Source: aws.amazon.com

AWS Glue is fully managed and serverless ETL service from AWS. From our recent projects we were working with Parquet file format to reduce the file size and the amount of data to be scanned. Of course Im a CSV lover, I can play with it using Athena, Bigquery and etc. But the customers not like me, they want to reduce the cost at the end of the day. Parquet is the perfect solution for this. For converting these files, we used AWS EMR cluster and GCP DataProc cluster. But these clusters are chargeable till the conversion done. We wanted to use a solution with Zero Administrative skills. And now we are using Glue for this. Yes, we can convert the CSV/JSON files to Parquet using AWS Glue. But this is not only the use case. You can convert to the below formats.

  • CSV
  • JSON
  • Parquet
  • Avro
  • ORC

Why Parquet?

Parquet is a columnar file format and provides efficient storage. Better compression for columnar and encoding algorithms are in place. Mostly we are using the large files in Athena. BigQuery is also supported the Parquet file format. So we can have a better control in Performance and the Cost.

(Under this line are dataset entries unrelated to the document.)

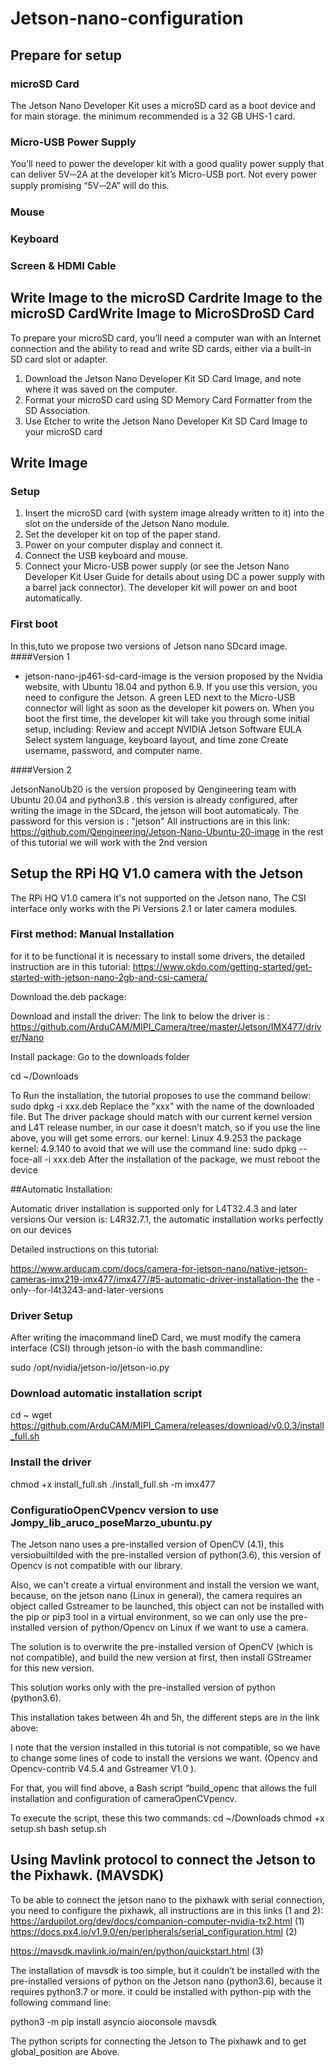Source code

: # Jetson-nano-configuration
## Prepare for setup

### microSD Card
The Jetson Nano Developer Kit uses a microSD card as a boot device and for main storage. the minimum recommended is a 32 GB UHS-1 card.
### Micro-USB Power Supply
You’ll need to power the developer kit with a good quality power supply that can deliver 5V⎓2A at the developer kit’s Micro-USB port. Not every power supply promising “5V⎓2A” will do this.
### Mouse
### Keyboard
### Screen & HDMI Cable

## Write Image to the microSD Cardrite Image to the microSD CardWrite Image to MicroSDroSD Card

To prepare your microSD card, you’ll need a computer wan with an Internet connection and the ability to read and write SD cards, either via a built-in SD card slot or adapter.
1. Download the Jetson Nano Developer Kit SD Card Image, and note where it was saved on the computer.
2. Format your microSD card using SD Memory Card Formatter from the SD Association.
3. Use Etcher to write the Jetson Nano Developer Kit SD Card Image to your microSD card

## Write Image

### Setup 
1. Insert the microSD card (with system image already written to it) into the slot on the underside of the Jetson Nano module.
2. Set the developer kit on top of the paper stand.
3. Power on your computer display and connect it.
4. Connect the USB keyboard and mouse.
5. Connect your Micro-USB power supply (or see the Jetson Nano Developer Kit User Guide for details about using DC a power supply with a barrel jack connector). The developer kit will power on and boot automatically.
### First boot
In this,tuto we propose two versions of Jetson nano SDcard image.
####Version 1
- jetson-nano-jp461-sd-card-image is the version proposed by the Nvidia website, with Ubuntu 18.04 and python 6.9.
If you use this version, you need to configure the Jetson.
A green LED next to the Micro-USB connector will light as soon as the developer kit powers on. When you boot the first time, the developer kit will take you through some initial setup, including:
Review and accept NVIDIA Jetson Software EULA
Select system language, keyboard layout, and time zone
Create username, password, and computer name.

####Version 2

JetsonNanoUb20 is the version proposed by Qengineering team with Ubuntu 20.04 and python3.8 .
this version is already configured, after writing the image in the SDcard, the jetson will boot automaticaly.
The password for this version is : "jetson"
All instructions are in this link: https://github.com/Qengineering/Jetson-Nano-Ubuntu-20-image
in the rest of this tutorial we will work with the 2nd version

## Setup the RPi HQ V1.0 camera with the Jetson
The RPi HQ V1.0 camera it's not supported on the Jetson nano, The CSI interface only works with the Pi Versions 2.1 or later  camera modules.

### First method: Manual Installation

for it to be functional it is necessary to install some drivers, the detailed instruction are in this tutorial: 
https://www.okdo.com/getting-started/get-started-with-jetson-nano-2gb-and-csi-camera/

Download the.deb package:

Download and install the driver: 
The link to below the driver is :
 https://github.com/ArduCAM/MIPI_Camera/tree/master/Jetson/IMX477/driver/Nano

Install package:
Go to the downloads folder

cd ~/Downloads

To Run the installation, the tutorial proposes to use the command bellow:
sudo dpkg -i xxx.deb
Replace the "xxx" with the name of the downloaded file.
But The driver package should match with our current kernel version and L4T release number, in our case it doesn’t match,
so if you use the line above, you will get some errors.
our kernel: Linux 4.9.253
the package kernel: 4.9.140
to avoid that we will use the command line:
sudo dpkg --foce-all -i xxx.deb
After the installation of the package, we must reboot the device

##Automatic Installation:

Automatic driver installation is supported only for L4T32.4.3 and later versions
Our version is: L4R32.7.1, the automatic installation works perfectly on our devices
	
Detailed instructions on this tutorial: 

https://www.arducam.com/docs/camera-for-jetson-nano/native-jetson-cameras-imx219-imx477/imx477/#5-automatic-driver-installation-the the -only--for-l4t3243-and-later-versions

### Driver Setup
After writing the imacommand lineD Card, we must modify the camera interface (CSI) through jetson-io with the bash commandline:

sudo /opt/nvidia/jetson-io/jetson-io.py
### Download automatic installation script

cd ~
wget https://github.com/ArduCAM/MIPI_Camera/releases/download/v0.0.3/install_full.sh


### Install the driver

chmod +x install_full.sh 
./install_full.sh -m imx477


### ConfiguratioOpenCVpencv version to use Jompy_lib_aruco_poseMarzo_ubuntu.py
The Jetson nano uses a pre-installed version of OpenCV (4.1), this versiobuiltilded with the pre-installed version of python(3.6), this version of Opencv is not compatible with our library.

Also, we can't create a virtual environment and install the version we want, because, on the jetson nano (Linux in general), the camera requires an object called Gstreamer to be launched, this object can not be installed with the pip or pip3 tool in a virtual environment, so we can only use the pre-installed version of python/Opencv on Linux if we want to use a camera.

The solution is to overwrite the pre-installed version of OpenCV (which is not compatible), and build the new version at first, then install GStreamer for this new version.

This solution works only with the pre-installed version of python (python3.6).


This installation takes between 4h and 5h, the different steps are in the link above:

I note that the version installed in this tutorial is not compatible, so we have to change some lines of code to install the versions we want.
(Opencv and Opencv-contrib V4.5.4 and Gstreamer V1.0 ).

For that, you will find above, a Bash script “build_openc that allows the full installation and configuration of cameraOpenCVpencv. 

To execute the script, these this two commands:
cd ~/Downloads
chmod +x setup.sh 
bash setup.sh

## Using Mavlink protocol to connect the Jetson to the Pixhawk. (MAVSDK)

To be able to connect the jetson nano to the pixhawk with serial connection, you need to configure the pixhawk, all instructions are in this links (1 and 2): 
https://ardupilot.org/dev/docs/companion-computer-nvidia-tx2.html  (1)
https://docs.px4.io/v1.9.0/en/peripherals/serial_configuration.html  (2)



https://mavsdk.mavlink.io/main/en/python/quickstart.html (3)

The installation of mavsdk is too simple, but it couldn’t be installed with the pre-installed versions of python on the Jetson nano (python3.6), because it requires python3.7 or more.
it could be installed with python-pip with the following command line:

python3 -m pip install asyncio aioconsole mavsdk 

The python scripts for connecting the Jetson to The pixhawk and to get global_position are Above.




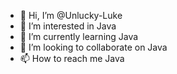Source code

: - 👋 Hi, I’m @Unlucky-Luke
- 👀 I’m interested in Java
- 🌱 I’m currently learning Java
- 💞️ I’m looking to collaborate on Java
- 📫 How to reach me Java

<!---
Unlucky-Luke/Unlucky-Luke is a ✨ special ✨ repository because its `README.md` (this file) appears on your GitHub profile.
You can click the Preview link to take a look at your changes.
--->
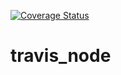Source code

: [![Coverage Status](https://coveralls.io/repos/github/rbalda/travis_node/badge.svg?branch=master)](https://coveralls.io/github/rbalda/travis_node?branch=master)
# travis_node

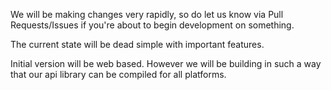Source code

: We will be making changes very rapidly, so do let us know via Pull Requests/Issues if you're about to begin development on something.

The current state will be dead simple with important features.

Initial version will be web based. However we will be building in such a way that our api library can be compiled for all platforms.
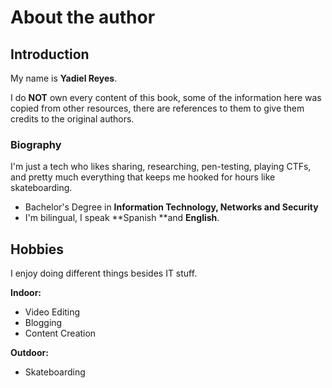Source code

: # About the author

## Introduction

My name is **Yadiel Reyes**.

I do **NOT** own every content of this book, some of the information here was copied from other resources, there are references to them to give them credits to the original authors.&#x20;

### Biography

I'm just a tech who likes sharing, researching, pen-testing, playing CTFs, and pretty much everything that keeps me hooked for hours like skateboarding.

* Bachelor's Degree in **Information Technology, Networks and Security**
* I'm bilingual, I speak **Spanish **and **English**.

## Hobbies

I enjoy doing different things besides IT stuff.

**Indoor:**

* Video Editing
* Blogging
* Content Creation&#x20;

**Outdoor:**

* Skateboarding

Lets start to convert the files to Parquet.

  • CSV file location: s3://searce-bigdata/etl-job/csv_files
  • Parquet file location: s3://searce-bigdata/etl-job/parquet_files
  • Sample CSV files (from Nyc taxi data):
https://s3.amazonaws.com/nyc-tlc/trip+data/fhv_tripdata_2015-01.csv
https://s3.amazonaws.com/nyc-tlc/trip+data/fhv_tripdata_2015-02.csv
https://s3.amazonaws.com/nyc-tlc/trip+data/fhv_tripdata_2015-03.csv
https://s3.amazonaws.com/nyc-tlc/trip+data/fhv_tripdata_2015-04.csv
https://s3.amazonaws.com/nyc-tlc/trip+data/fhv_tripdata_2015-05.csv
https://s3.amazonaws.com/nyc-tlc/trip+data/fhv_tripdata_2015-06.csv
https://s3.amazonaws.com/nyc-tlc/trip+data/fhv_tripdata_2015-07.csv
https://s3.amazonaws.com/nyc-tlc/trip+data/fhv_tripdata_2015-08.csv
https://s3.amazonaws.com/nyc-tlc/trip+data/fhv_tripdata_2015-09.csv
https://s3.amazonaws.com/nyc-tlc/trip+data/fhv_tripdata_2015-10.csv
https://s3.amazonaws.com/nyc-tlc/trip+data/fhv_tripdata_2015-11.csv
https://s3.amazonaws.com/nyc-tlc/trip+data/fhv_tripdata_2015-12.csv

Create the crawlers:

We need to create and run the Crawlers to identify the schema of the CSV files.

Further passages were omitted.